Inscription hébraïque : LIBERTE DE SION

Description : Une feuille de vigne

Une tentative de médiation d’Agrippa II, soutenue par les notables tant prêtres que pharisiens, échoue. Les sacrifices pour l’empereur sont supprimés, le grand prêtre est tué par les émeutiers, les garnisons romaines de Masada et de Jérusalem sont massacrées, et les insurgés proclament l’indépendance de l’État juif ; la petite communauté chrétienne de Jérusalem aurait alors quitté la ville pour se réfugier à Pella, en Transjordanie.
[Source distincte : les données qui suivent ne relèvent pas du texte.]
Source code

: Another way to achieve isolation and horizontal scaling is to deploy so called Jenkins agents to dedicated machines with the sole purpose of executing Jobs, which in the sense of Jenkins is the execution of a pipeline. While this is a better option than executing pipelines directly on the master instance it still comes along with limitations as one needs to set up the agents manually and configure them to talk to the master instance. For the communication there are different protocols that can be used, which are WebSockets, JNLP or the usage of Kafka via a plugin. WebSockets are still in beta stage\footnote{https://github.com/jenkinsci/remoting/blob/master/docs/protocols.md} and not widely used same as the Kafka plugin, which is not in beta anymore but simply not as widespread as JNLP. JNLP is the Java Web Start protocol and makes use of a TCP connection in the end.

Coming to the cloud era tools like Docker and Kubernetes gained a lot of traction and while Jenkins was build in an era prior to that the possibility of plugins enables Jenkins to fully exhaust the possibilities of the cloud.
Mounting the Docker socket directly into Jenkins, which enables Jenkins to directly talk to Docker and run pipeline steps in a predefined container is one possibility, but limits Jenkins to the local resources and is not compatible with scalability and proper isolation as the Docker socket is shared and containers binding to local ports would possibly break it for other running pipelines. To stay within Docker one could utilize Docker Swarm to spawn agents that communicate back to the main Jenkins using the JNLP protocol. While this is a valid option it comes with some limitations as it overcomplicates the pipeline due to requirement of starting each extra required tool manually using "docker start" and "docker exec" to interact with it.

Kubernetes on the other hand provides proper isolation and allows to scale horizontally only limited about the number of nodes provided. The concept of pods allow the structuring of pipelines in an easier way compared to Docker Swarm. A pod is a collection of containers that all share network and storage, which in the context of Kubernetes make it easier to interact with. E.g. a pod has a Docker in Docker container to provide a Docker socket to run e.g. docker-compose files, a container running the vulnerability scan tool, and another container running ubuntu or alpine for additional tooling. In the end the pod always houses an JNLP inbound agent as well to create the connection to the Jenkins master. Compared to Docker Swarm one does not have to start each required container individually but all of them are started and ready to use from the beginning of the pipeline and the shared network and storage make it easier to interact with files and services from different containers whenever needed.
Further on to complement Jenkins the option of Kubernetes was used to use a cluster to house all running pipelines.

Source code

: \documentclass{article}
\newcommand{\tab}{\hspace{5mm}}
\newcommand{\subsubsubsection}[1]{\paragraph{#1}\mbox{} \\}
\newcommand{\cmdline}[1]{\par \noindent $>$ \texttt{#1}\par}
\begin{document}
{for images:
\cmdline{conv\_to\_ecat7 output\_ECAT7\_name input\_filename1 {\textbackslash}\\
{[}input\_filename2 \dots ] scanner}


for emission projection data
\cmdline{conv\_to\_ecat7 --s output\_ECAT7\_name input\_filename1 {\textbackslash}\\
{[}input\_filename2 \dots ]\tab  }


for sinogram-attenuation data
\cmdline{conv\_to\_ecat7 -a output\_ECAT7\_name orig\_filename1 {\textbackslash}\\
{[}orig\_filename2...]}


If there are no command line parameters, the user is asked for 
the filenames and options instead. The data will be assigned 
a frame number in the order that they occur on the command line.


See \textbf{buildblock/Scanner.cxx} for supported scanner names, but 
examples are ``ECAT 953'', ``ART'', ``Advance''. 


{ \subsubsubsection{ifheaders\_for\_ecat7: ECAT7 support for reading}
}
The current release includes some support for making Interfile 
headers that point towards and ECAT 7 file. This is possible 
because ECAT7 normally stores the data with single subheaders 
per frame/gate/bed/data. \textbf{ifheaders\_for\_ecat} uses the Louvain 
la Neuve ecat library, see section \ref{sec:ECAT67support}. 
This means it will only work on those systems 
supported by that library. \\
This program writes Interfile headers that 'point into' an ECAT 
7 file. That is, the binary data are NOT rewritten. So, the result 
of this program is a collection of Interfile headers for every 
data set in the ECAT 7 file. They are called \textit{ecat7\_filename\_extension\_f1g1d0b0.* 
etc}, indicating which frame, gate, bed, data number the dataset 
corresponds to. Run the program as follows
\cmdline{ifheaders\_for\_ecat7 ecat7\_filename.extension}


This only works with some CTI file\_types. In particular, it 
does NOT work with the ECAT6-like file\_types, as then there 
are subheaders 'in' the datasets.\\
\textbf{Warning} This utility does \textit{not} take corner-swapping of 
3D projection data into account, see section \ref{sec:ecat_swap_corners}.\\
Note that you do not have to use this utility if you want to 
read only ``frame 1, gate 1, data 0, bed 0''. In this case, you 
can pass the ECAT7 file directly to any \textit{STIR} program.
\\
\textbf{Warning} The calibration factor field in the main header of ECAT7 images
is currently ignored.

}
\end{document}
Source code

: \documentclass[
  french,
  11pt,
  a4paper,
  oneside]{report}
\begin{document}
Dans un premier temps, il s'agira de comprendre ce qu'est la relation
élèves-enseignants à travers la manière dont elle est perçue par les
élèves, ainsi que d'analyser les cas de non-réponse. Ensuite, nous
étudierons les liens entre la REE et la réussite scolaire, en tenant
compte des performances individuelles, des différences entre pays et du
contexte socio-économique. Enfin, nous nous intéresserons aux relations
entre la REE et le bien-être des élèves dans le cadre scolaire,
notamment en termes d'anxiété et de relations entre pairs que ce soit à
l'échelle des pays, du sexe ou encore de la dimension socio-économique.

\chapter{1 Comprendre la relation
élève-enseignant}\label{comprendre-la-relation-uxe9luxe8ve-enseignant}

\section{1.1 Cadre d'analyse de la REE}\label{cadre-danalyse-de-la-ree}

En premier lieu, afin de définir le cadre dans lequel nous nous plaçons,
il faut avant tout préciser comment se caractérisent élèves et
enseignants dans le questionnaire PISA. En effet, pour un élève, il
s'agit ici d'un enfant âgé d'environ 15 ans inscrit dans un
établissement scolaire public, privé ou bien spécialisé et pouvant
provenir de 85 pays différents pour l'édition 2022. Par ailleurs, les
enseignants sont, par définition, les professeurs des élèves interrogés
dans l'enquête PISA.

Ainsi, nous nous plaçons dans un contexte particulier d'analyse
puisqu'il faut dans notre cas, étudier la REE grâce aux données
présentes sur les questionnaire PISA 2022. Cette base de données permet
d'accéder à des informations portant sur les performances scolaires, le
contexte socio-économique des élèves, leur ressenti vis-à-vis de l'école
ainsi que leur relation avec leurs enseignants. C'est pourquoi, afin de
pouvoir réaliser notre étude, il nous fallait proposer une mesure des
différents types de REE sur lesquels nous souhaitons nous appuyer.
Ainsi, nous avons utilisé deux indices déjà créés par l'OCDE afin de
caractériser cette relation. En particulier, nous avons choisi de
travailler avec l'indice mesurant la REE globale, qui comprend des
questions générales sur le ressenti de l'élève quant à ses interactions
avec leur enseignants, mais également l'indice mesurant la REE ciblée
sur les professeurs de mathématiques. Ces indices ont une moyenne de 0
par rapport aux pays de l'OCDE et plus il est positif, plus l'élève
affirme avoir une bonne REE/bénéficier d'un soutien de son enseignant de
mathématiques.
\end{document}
En 67, Vespasien est chargé, par l’empereur Néron, d’écraser la révolte ; après s’être emparé de la Galilée, faisant prisonnier son gouverneur « révolutionnaire » Flavius Josèphe, il s’apprête à marcher sur la Judée quand il apprend la mort de Néron, en 68. En 68-69, pendant que les compétiteurs se disputent l’Empire, les opérations militaires subissent une accalmie en Judée ; à Jérusalem, les Juifs des factions rivales ont donc tout le loisir de se massacrer entre eux.

Site archéologique de Pella, Jordanie

Proclamé empereur en 69, Vespasien confie à son fils Titus la mission de mener à leur terme les opérations en Judée: après plusieurs mois de siège, en 70, Jérusalem est prise, son Temple incendié ; les Juifs sont, en masse, vendus comme esclaves ; les forteresses tombent les unes après les autres, la dernière, Masada, en 73. Le pays devient une province, indépendante de celle de Syrie, gouvernée par un légat ; une légion est cantonnée dans les ruines de Jérusalem ; Césarée, résidence du gouverneur, est élevée au rang de colonie ; en 72, à proximité de Sichem, est fondée la ville de Flavia Neapolis (l’actuelle Naplouse).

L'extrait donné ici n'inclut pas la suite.